THE INPUT

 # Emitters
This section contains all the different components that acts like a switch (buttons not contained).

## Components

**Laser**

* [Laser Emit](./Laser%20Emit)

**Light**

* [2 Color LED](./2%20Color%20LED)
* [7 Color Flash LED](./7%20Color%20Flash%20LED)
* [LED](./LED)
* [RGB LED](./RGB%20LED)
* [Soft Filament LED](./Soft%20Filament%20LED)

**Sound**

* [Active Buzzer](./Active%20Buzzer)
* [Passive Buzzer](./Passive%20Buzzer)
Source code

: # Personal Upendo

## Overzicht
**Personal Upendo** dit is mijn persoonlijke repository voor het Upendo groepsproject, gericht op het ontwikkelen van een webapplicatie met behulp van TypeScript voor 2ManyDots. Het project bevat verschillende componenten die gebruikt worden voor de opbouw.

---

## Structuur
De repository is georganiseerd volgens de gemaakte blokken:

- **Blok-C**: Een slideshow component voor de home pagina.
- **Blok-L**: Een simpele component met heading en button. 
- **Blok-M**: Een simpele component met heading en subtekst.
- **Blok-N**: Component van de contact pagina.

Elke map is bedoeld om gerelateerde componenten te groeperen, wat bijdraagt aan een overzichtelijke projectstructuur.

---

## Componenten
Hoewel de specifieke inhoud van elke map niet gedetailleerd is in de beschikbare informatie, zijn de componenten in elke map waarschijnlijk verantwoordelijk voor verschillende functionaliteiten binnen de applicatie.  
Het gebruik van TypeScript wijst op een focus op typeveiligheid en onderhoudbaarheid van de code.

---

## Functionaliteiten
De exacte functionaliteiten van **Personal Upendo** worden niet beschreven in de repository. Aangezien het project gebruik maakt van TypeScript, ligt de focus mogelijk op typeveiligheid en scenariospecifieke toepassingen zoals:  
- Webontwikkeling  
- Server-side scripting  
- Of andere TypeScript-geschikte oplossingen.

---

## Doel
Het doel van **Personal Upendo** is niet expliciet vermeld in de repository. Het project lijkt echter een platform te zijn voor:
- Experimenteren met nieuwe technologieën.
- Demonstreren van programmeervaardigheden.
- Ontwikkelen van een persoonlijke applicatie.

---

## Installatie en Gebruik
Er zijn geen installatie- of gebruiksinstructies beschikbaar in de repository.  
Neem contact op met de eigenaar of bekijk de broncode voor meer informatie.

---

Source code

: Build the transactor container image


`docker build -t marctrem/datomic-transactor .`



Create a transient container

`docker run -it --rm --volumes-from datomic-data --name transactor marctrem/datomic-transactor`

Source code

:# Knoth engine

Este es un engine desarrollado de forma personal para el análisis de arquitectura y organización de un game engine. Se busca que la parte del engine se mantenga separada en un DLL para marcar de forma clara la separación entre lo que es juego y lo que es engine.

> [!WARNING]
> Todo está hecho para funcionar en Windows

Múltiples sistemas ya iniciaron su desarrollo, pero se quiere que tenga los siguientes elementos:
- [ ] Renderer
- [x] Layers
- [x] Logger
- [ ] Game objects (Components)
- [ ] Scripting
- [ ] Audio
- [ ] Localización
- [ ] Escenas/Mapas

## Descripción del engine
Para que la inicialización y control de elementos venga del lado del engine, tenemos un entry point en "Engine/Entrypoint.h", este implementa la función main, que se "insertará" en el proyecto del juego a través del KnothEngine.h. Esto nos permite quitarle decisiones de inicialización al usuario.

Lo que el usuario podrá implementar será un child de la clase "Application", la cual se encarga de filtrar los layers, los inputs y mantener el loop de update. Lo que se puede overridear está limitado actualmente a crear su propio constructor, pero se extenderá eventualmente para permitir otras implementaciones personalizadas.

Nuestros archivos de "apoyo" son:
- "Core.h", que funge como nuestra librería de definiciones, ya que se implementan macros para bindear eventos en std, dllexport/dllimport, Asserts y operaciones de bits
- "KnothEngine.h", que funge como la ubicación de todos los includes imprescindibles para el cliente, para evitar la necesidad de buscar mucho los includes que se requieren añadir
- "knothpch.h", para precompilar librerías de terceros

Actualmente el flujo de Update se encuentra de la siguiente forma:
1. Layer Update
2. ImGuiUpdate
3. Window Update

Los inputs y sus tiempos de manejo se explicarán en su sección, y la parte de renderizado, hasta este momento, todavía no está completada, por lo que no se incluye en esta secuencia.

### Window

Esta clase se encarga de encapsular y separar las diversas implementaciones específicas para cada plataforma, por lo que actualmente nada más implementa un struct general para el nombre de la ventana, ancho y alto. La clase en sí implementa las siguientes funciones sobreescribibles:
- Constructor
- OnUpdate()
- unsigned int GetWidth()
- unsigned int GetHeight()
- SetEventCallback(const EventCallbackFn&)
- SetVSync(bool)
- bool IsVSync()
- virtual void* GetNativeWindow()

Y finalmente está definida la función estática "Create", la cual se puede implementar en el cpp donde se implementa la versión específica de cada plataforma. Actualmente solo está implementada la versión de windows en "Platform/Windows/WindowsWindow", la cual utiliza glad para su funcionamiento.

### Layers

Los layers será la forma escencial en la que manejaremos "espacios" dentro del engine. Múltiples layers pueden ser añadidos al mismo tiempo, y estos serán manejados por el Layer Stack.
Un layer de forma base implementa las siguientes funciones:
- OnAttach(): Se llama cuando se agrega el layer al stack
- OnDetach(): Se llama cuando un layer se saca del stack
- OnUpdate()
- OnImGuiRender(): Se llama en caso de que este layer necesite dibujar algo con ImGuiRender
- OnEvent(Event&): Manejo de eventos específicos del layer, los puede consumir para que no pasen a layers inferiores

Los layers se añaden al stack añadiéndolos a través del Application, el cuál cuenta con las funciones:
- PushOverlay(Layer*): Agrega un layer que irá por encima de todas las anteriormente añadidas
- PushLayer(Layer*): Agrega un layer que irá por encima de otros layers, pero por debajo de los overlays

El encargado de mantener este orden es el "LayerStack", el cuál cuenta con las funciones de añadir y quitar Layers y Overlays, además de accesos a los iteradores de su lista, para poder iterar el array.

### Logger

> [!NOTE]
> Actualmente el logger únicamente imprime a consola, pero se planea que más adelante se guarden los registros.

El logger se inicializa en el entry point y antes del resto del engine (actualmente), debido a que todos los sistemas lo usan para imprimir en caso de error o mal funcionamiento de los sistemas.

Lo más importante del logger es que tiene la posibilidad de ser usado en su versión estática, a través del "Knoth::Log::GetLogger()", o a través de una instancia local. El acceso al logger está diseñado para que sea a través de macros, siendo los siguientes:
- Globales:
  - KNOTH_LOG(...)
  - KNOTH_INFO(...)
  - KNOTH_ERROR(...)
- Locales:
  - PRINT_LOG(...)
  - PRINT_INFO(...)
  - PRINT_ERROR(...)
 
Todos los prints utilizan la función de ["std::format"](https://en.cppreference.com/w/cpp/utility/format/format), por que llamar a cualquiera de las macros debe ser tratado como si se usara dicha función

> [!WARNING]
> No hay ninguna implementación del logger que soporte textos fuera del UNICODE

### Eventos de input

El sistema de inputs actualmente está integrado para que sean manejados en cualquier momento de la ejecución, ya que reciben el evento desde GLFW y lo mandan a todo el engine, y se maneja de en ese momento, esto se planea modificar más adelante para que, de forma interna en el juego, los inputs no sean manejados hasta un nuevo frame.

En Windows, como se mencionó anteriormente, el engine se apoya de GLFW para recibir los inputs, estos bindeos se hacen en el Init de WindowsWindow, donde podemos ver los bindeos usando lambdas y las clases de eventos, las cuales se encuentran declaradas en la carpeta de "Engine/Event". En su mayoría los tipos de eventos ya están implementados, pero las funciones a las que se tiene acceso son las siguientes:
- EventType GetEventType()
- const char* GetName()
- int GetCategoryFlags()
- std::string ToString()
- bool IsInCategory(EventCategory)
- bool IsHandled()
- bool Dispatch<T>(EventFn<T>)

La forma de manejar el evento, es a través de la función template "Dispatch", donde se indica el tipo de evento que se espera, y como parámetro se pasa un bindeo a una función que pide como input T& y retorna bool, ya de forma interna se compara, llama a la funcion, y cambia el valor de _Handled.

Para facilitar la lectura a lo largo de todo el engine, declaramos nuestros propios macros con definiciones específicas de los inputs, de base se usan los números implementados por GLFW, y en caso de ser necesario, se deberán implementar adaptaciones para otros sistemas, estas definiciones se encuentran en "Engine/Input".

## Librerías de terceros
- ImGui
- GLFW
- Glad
--
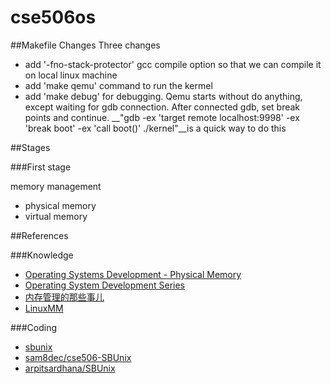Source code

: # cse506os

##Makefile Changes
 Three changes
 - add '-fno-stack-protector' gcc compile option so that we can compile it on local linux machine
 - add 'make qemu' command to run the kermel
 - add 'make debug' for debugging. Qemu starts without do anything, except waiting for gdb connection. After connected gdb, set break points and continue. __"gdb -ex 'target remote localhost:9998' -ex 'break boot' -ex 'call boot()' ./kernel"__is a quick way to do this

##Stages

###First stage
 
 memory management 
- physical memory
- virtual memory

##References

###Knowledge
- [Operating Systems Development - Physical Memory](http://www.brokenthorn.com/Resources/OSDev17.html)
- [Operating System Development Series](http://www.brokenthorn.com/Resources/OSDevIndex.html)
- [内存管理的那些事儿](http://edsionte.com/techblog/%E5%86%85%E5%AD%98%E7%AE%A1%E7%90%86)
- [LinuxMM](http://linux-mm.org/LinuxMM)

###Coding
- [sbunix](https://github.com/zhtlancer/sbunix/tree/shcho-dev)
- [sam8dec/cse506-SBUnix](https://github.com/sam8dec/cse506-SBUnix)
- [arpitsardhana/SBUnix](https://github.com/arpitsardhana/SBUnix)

REQUIREMENT
Only the lines above from the line containing "This section contains" through the line containing "## Structuur" should be retyped, exactly and with both ends included.

SOLUTION TO THE EXERCISE
This section contains all the different components that acts like a switch (buttons not contained).

## Components

**Laser**

* [Laser Emit](./Laser%20Emit)

**Light**

* [2 Color LED](./2%20Color%20LED)
* [7 Color Flash LED](./7%20Color%20Flash%20LED)
* [LED](./LED)
* [RGB LED](./RGB%20LED)
* [Soft Filament LED](./Soft%20Filament%20LED)

**Sound**

* [Active Buzzer](./Active%20Buzzer)
* [Passive Buzzer](./Passive%20Buzzer)
Source code

: # Personal Upendo

## Overzicht
**Personal Upendo** dit is mijn persoonlijke repository voor het Upendo groepsproject, gericht op het ontwikkelen van een webapplicatie met behulp van TypeScript voor 2ManyDots. Het project bevat verschillende componenten die gebruikt worden voor de opbouw.

---

## Structuur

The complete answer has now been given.